Records for the task
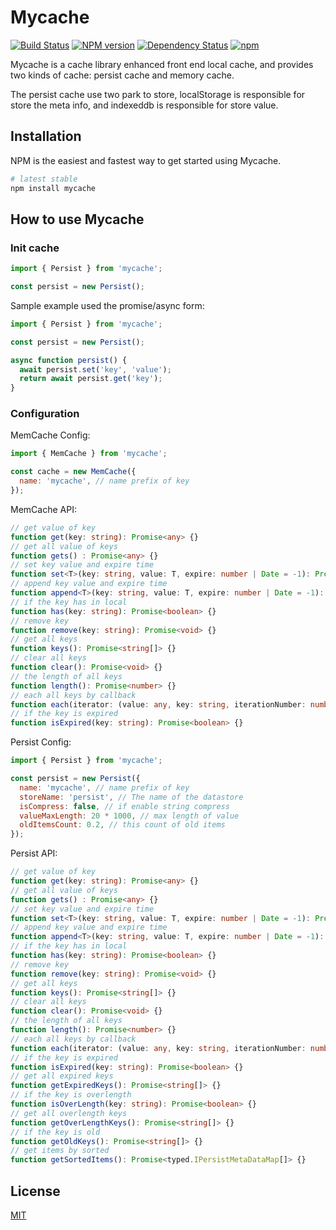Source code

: # Mycache

[![Build Status](https://travis-ci.org/arcthur/mycache.svg?branch=master)](http://travis-ci.org/arcthur/mycache)
[![NPM version](https://badge.fury.io/js/mycache.svg)](http://badge.fury.io/js/mycache)
[![Dependency Status](https://img.shields.io/david/arcthur/mycache.svg)](https://david-dm.org/arcthur/mycache)
[![npm](https://img.shields.io/npm/dm/mycache.svg?maxAge=2592000)](https://npmcharts.com/compare/mycache?minimal=true)

Mycache is a cache library enhanced front end local cache, and provides two kinds of cache: persist cache and memory cache.

The persist cache use two park to store, localStorage is responsible for store the meta info, and indexeddb is responsible for store value.

## Installation
NPM is the easiest and fastest way to get started using Mycache.

```bash
# latest stable
npm install mycache
```

## How to use Mycache
### Init cache

```js
import { Persist } from 'mycache';

const persist = new Persist();
```

Sample example used the promise/async form:

```js
import { Persist } from 'mycache';

const persist = new Persist();

async function persist() {
  await persist.set('key', 'value');
  return await persist.get('key');
}
```

### Configuration

MemCache Config:

```js
import { MemCache } from 'mycache';

const cache = new MemCache({
  name: 'mycache', // name prefix of key
});
```

MemCache API:

```ts
// get value of key
function get(key: string): Promise<any> {}
// get all value of keys
function gets() : Promise<any> {}
// set key value and expire time
function set<T>(key: string, value: T, expire: number | Date = -1): Promise<T> {}
// append key value and expire time
function append<T>(key: string, value: T, expire: number | Date = -1): Promise<T> {}
// if the key has in local
function has(key: string): Promise<boolean> {}
// remove key
function remove(key: string): Promise<void> {}
// get all keys
function keys(): Promise<string[]> {}
// clear all keys
function clear(): Promise<void> {}
// the length of all keys
function length(): Promise<number> {}
// each all keys by callback
function each(iterator: (value: any, key: string, iterationNumber: number) => void): Promise<boolean> {}
// if the key is expired
function isExpired(key: string): Promise<boolean> {}
```

Persist Config:

```js
import { Persist } from 'mycache';

const persist = new Persist({
  name: 'mycache', // name prefix of key
  storeName: 'persist', // The name of the datastore
  isCompress: false, // if enable string compress
  valueMaxLength: 20 * 1000, // max length of value
  oldItemsCount: 0.2, // this count of old items
});
```

Persist API:

```ts
// get value of key
function get(key: string): Promise<any> {}
// get all value of keys
function gets() : Promise<any> {}
// set key value and expire time
function set<T>(key: string, value: T, expire: number | Date = -1): Promise<T> {}
// append key value and expire time
function append<T>(key: string, value: T, expire: number | Date = -1): Promise<T> {}
// if the key has in local
function has(key: string): Promise<boolean> {}
// remove key
function remove(key: string): Promise<void> {}
// get all keys
function keys(): Promise<string[]> {}
// clear all keys
function clear(): Promise<void> {}
// the length of all keys
function length(): Promise<number> {}
// each all keys by callback
function each(iterator: (value: any, key: string, iterationNumber: number) => void): Promise<boolean> {}
// if the key is expired
function isExpired(key: string): Promise<boolean> {}
// get all expired keys
function getExpiredKeys(): Promise<string[]> {}
// if the key is overlength
function isOverLength(key: string): Promise<boolean> {}
// get all overlength keys
function getOverLengthKeys(): Promise<string[]> {}
// if the key is old
function getOldKeys(): Promise<string[]> {}
// get items by sorted
function getSortedItems(): Promise<typed.IPersistMetaDataMap[]> {}
```

## License
[MIT](http://opensource.org/licenses/MIT)
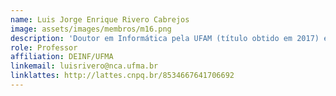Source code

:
 ```yaml
---
name: Luis Jorge Enrique Rivero Cabrejos
image: assets/images/membros/m16.png
description: 'Doutor em Informática pela UFAM (título obtido em 2017) e Professor Adjunto do Departamento de Informática da Universidade Federal do Maranhão, onde atua em cursos de graduação, mestrado (PPGCC/UFMA) e doutorado (DCCMAPI/UFMA/UFPI). É membro do Núcleo de Computação Aplicada NCA-UFMA e do grupo de pesquisa Desenvolvimento de Software para Sistemas Embarcados Complexos da UFAM, possuindo experiência na área de Engenharia de Software, Interação Humano Computador e Informática na Educação, atuando principalmente nos seguintes temas: Engenharia de Aplicativos Móveis, Engenharia de Software Experimental, Qualidade de Software, Avaliação de Usabilidade, Experiência do Usuário e Desenvolvimento de Jogos Educacionais. Têm experiência na docência de cursos de graduação e pós-graduação da UFMA. Atua como revisor de periódicos da área de Engenharia de Software: Journal of Universal Computer Science, Information and Software Technology, e International Journal of Software Engineering and Knowledge Engineering. Atua como revisor e/ou membro do comitê de programa de conferências da área de computação como: CIBSE, SEMISH, SBSI, WASHES, IHC, entre outros.'
role: Professor
affiliation: DEINF/UFMA
linkemail: luisrivero@nca.ufma.br
linklattes: http://lattes.cnpq.br/8534667641706692
---
```


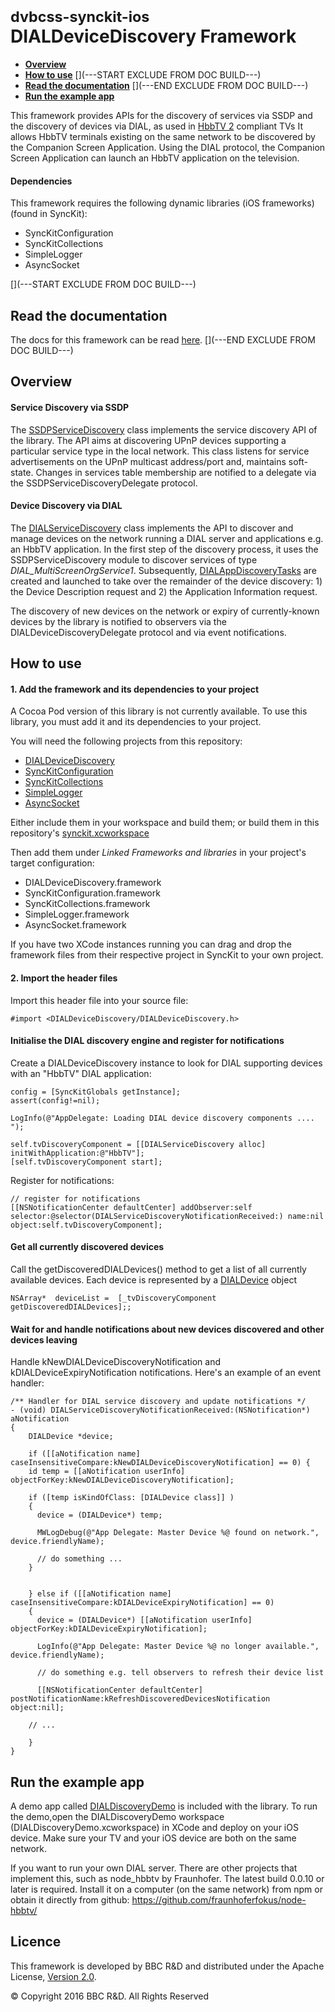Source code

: # <small>dvbcss-synckit-ios</small><br/>DIALDeviceDiscovery Framework


* **[Overview](#overview)**
* **[How to use](#how-to-use)**
[](---START EXCLUDE FROM DOC BUILD---)
* **[Read the documentation](#read-the-documentation)**
[](---END EXCLUDE FROM DOC BUILD---)
* **[Run the example app](#run-the-example-app)**

This framework provides APIs for the discovery of services via SSDP and the discovery of devices via DIAL, as used in [HbbTV 2](http://hbbtv.org/resource-library/#specifications) compliant TVs It allows HbbTV terminals existing on the same network to be discovered by the Companion Screen Application.
Using the DIAL protocol, the Companion Screen Application can launch an HbbTV application on the television.

#### Dependencies
This framework requires the following dynamic libraries (iOS frameworks) (found in SyncKit):

  * SyncKitConfiguration
  * SyncKitCollections
  * SimpleLogger
  * AsyncSocket

[](---START EXCLUDE FROM DOC BUILD---)
## Read the documentation
The docs for this framework can be read [here](https://bbc.github.io/dvbcss-synckit-ios/latest/DIALDeviceDiscovery/).
[](---END EXCLUDE FROM DOC BUILD---)


## Overview

#### Service Discovery via SSDP

The [SSDPServiceDiscovery](https://bbc.github.io/dvbcss-synckit-ios/latest/DIALDeviceDiscovery/Classes/SSDPServiceDiscovery.html) class implements the service discovery API of the library. The API aims at discovering UPnP devices supporting a particular service type in the local network. This class listens for service advertisements on the UPnP multicast address/port and, maintains soft-state. Changes in services table membership are notified to a delegate via the SSDPServiceDiscoveryDelegate protocol.


#### Device Discovery via DIAL

The [DIALServiceDiscovery](https://bbc.github.io/dvbcss-synckit-ios/latest/DIALDeviceDiscovery/Classes/DIALServiceDiscovery.html) class implements the API to discover and manage devices on the network running a DIAL server and applications e.g. an HbbTV application.
In the first step of the discovery process, it uses the SSDPServiceDiscovery module to discover services of type *DIAL_MultiScreenOrgService1*. Subsequently, [DIALAppDiscoveryTasks](https://bbc.github.io/dvbcss-synckit-ios/latest/DIALDeviceDiscovery/Classes/DIALDeviceDiscoveryTask.html) are created and launched to take over the remainder of the device discovery: 1) the Device Description request and 2) the Application Information request.

The discovery of new devices on the network or expiry of currently-known devices by the library is notified to observers via the DIALDeviceDiscoveryDelegate protocol and via event notifications.


## How to use

#### 1. Add the framework and its dependencies to your project

A Cocoa Pod version of this library is not currently available. To use this library, you must add it and its dependencies to your project.

You will need the following projects from this repository:

  * [DIALDeviceDiscovery](.)
  * [SyncKitConfiguration](../SyncKitConfiguration)
  * [SyncKitCollections](../SyncKitCollections)
  * [SimpleLogger](../SimpleLogger)
  * [AsyncSocket](../AsyncSocket)

Either include them in your workspace and build them; or build them in this repository's [synckit.xcworkspace](../synckit.xcworkspace)

Then add them under *Linked Frameworks and libraries* in your project's target configuration:

  * DIALDeviceDiscovery.framework
  * SyncKitConfiguration.framework
  * SyncKitCollections.framework
  * SimpleLogger.framework
  * AsyncSocket.framework

If you have two XCode instances running you can drag and drop the framework files from their respective project in SyncKit to your own project.


#### 2. Import the header files

Import this header file into your source file:

```
#import <DIALDeviceDiscovery/DIALDeviceDiscovery.h>

```
#### Initialise the DIAL discovery engine and register for notifications
Create a DIALDeviceDiscovery instance to look for DIAL supporting devices with an "HbbTV" DIAL application:

```
config = [SyncKitGlobals getInstance];
assert(config!=nil);

LogInfo(@"AppDelegate: Loading DIAL device discovery components .... ");

self.tvDiscoveryComponent = [[DIALServiceDiscovery alloc] initWithApplication:@"HbbTV"];
[self.tvDiscoveryComponent start];
```
Register for notifications:

```
// register for notifications
[[NSNotificationCenter defaultCenter] addObserver:self selector:@selector(DIALServiceDiscoveryNotificationReceived:) name:nil object:self.tvDiscoveryComponent];

```

#### Get all currently discovered devices
Call the getDiscoveredDIALDevices() method to get a list of all currently available devices. Each device is represented by a [DIALDevice](https://bbc.github.io/dvbcss-synckit-ios/latest/DIALDeviceDiscovery/Classes/DIALDevice.html) object

```
NSArray*  deviceList =  [_tvDiscoveryComponent getDiscoveredDIALDevices];;

```

#### Wait for and handle notifications about new devices discovered and other devices leaving

Handle kNewDIALDeviceDiscoveryNotification  and kDIALDeviceExpiryNotification notifications.
Here's an example of an event handler:

```
/** Handler for DIAL service discovery and update notifications */
- (void) DIALServiceDiscoveryNotificationReceived:(NSNotification*) aNotification
{
    DIALDevice *device;

    if ([[aNotification name] caseInsensitiveCompare:kNewDIALDeviceDiscoveryNotification] == 0) {
    id temp = [[aNotification userInfo] objectForKey:kNewDIALDeviceDiscoveryNotification];

    if ([temp isKindOfClass: [DIALDevice class]] )
    {
      device = (DIALDevice*) temp;

      MWLogDebug(@"App Delegate: Master Device %@ found on network.", device.friendlyName);

      // do something ...
    }


    } else if ([[aNotification name] caseInsensitiveCompare:kDIALDeviceExpiryNotification] == 0)
    {
      device = (DIALDevice*) [[aNotification userInfo] objectForKey:kDIALDeviceExpiryNotification];

      LogInfo(@"App Delegate: Master Device %@ no longer available.", device.friendlyName);

      // do something e.g. tell observers to refresh their device list

      [[NSNotificationCenter defaultCenter] postNotificationName:kRefreshDiscoveredDevicesNotification object:nil];

    // ...

    }
}

```

## Run the example app
A demo app called [DIALDiscoveryDemo](DIALDiscoveryDemo/) is included with the  library. To run the demo,open the DIALDiscoveryDemo workspace (DIALDiscoveryDemo.xcworkspace) in XCode and deploy on your iOS device.
Make sure your TV and your iOS device are both on the same network.

If you want to run your own DIAL server. There are other projects that implement this, such as node_hbbtv by Fraunhofer. The latest build 0.0.10 or later is required. Install it on a computer (on the same network) from npm or obtain it directly from github:
https://github.com/fraunhoferfokus/node-hbbtv/


## Licence

This framework is developed by BBC R&D and distributed under the Apache License, [Version 2.0](http://www.apache.org/licenses/LICENSE-2.0).

© Copyright 2016 BBC R&D. All Rights Reserved
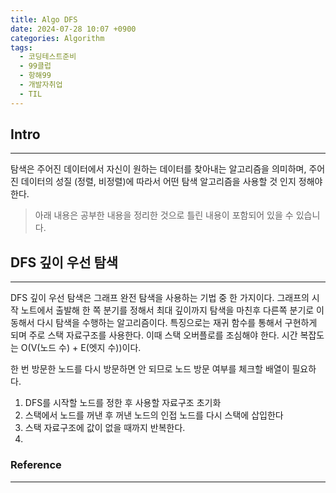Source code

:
 ```yaml
---
title: Algo DFS
date: 2024-07-28 10:07 +0900
categories: Algorithm
tags:
  - 코딩테스트준비
  - 99클럽
  - 항해99
  - 개발자취업
  - TIL
---
```

## Intro
---
탐색은 주어진 데이터에서 자신이 원하는 데이터를 찾아내는 알고리즘을 의미하며, 주어진 데이터의 성질 (정렬, 비정렬)에 따라서 어떤 탐색 알고리즘을 사용할 것 인지 정해야 한다.
>아래 내용은 공부한 내용을 정리한 것으로 틀린 내용이 포함되어 있을 수 있습니다.  

## DFS 깊이 우선 탐색
---
DFS 깊이 우선 탐색은 그래프 완전 탐색을 사용하는 기법 중 한 가지이다. 그래프의 시작 노트에서 출발해 한 쪽 분기를 정해서 최대 깊이까지 탐색을 마친후 다른쪽 분기로 이동해서 다시 탐색을 수행하는 알고리즘이다.
특징으로는 재귀 함수를 통해서 구현하게 되며 주로 스택 자료구조를 사용한다. 이때 스택 오버플로를 조심해야 한다. 시간 복잡도는 O(V(노드 수) + E(엣지 수))이다.

한 번 방문한 노드를 다시 방문하면 안 되므로 노드 방문 여부를 체크할 배열이 필요하다.

1. DFS를 시작할 노드를 정한 후 사용할 자료구조 초기화
2. 스택에서 노드를 꺼낸 후 꺼낸 노드의 인접 노드를 다시 스택에 삽입한다
3. 스택 자료구조에 값이 없을 때까지 반복한다.
4. 
### Reference
---
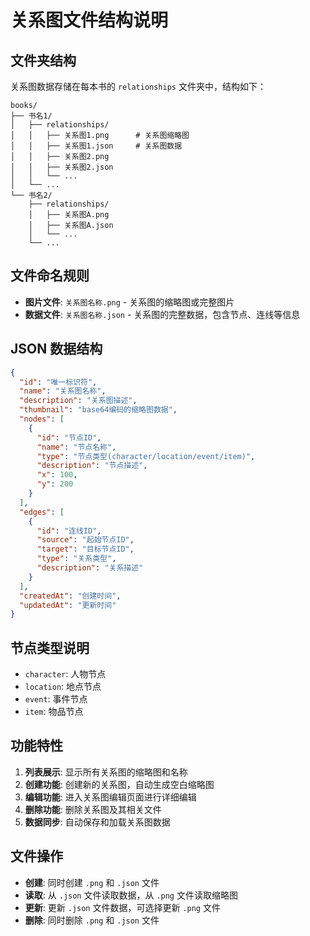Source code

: # 关系图文件结构说明

## 文件夹结构

关系图数据存储在每本书的 `relationships` 文件夹中，结构如下：

```
books/
├── 书名1/
│   ├── relationships/
│   │   ├── 关系图1.png      # 关系图缩略图
│   │   ├── 关系图1.json     # 关系图数据
│   │   ├── 关系图2.png
│   │   ├── 关系图2.json
│   │   └── ...
│   └── ...
└── 书名2/
    ├── relationships/
    │   ├── 关系图A.png
    │   ├── 关系图A.json
    │   └── ...
    └── ...
```

## 文件命名规则

- **图片文件**: `关系图名称.png` - 关系图的缩略图或完整图片
- **数据文件**: `关系图名称.json` - 关系图的完整数据，包含节点、连线等信息

## JSON 数据结构

```json
{
  "id": "唯一标识符",
  "name": "关系图名称",
  "description": "关系图描述",
  "thumbnail": "base64编码的缩略图数据",
  "nodes": [
    {
      "id": "节点ID",
      "name": "节点名称",
      "type": "节点类型(character/location/event/item)",
      "description": "节点描述",
      "x": 100,
      "y": 200
    }
  ],
  "edges": [
    {
      "id": "连线ID",
      "source": "起始节点ID",
      "target": "目标节点ID",
      "type": "关系类型",
      "description": "关系描述"
    }
  ],
  "createdAt": "创建时间",
  "updatedAt": "更新时间"
}
```

## 节点类型说明

- `character`: 人物节点
- `location`: 地点节点
- `event`: 事件节点
- `item`: 物品节点

## 功能特性

1. **列表展示**: 显示所有关系图的缩略图和名称
2. **创建功能**: 创建新的关系图，自动生成空白缩略图
3. **编辑功能**: 进入关系图编辑页面进行详细编辑
4. **删除功能**: 删除关系图及其相关文件
5. **数据同步**: 自动保存和加载关系图数据

## 文件操作

- **创建**: 同时创建 `.png` 和 `.json` 文件
- **读取**: 从 `.json` 文件读取数据，从 `.png` 文件读取缩略图
- **更新**: 更新 `.json` 文件数据，可选择更新 `.png` 文件
- **删除**: 同时删除 `.png` 和 `.json` 文件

Task
Read the entries and pick out all lines that include the word "defaultCenter".

Exercise response
[[NSNotificationCenter defaultCenter] addObserver:self selector:@selector(DIALServiceDiscoveryNotificationReceived:) name:nil object:self.tvDiscoveryComponent];
      [[NSNotificationCenter defaultCenter] postNotificationName:kRefreshDiscoveredDevicesNotification object:nil];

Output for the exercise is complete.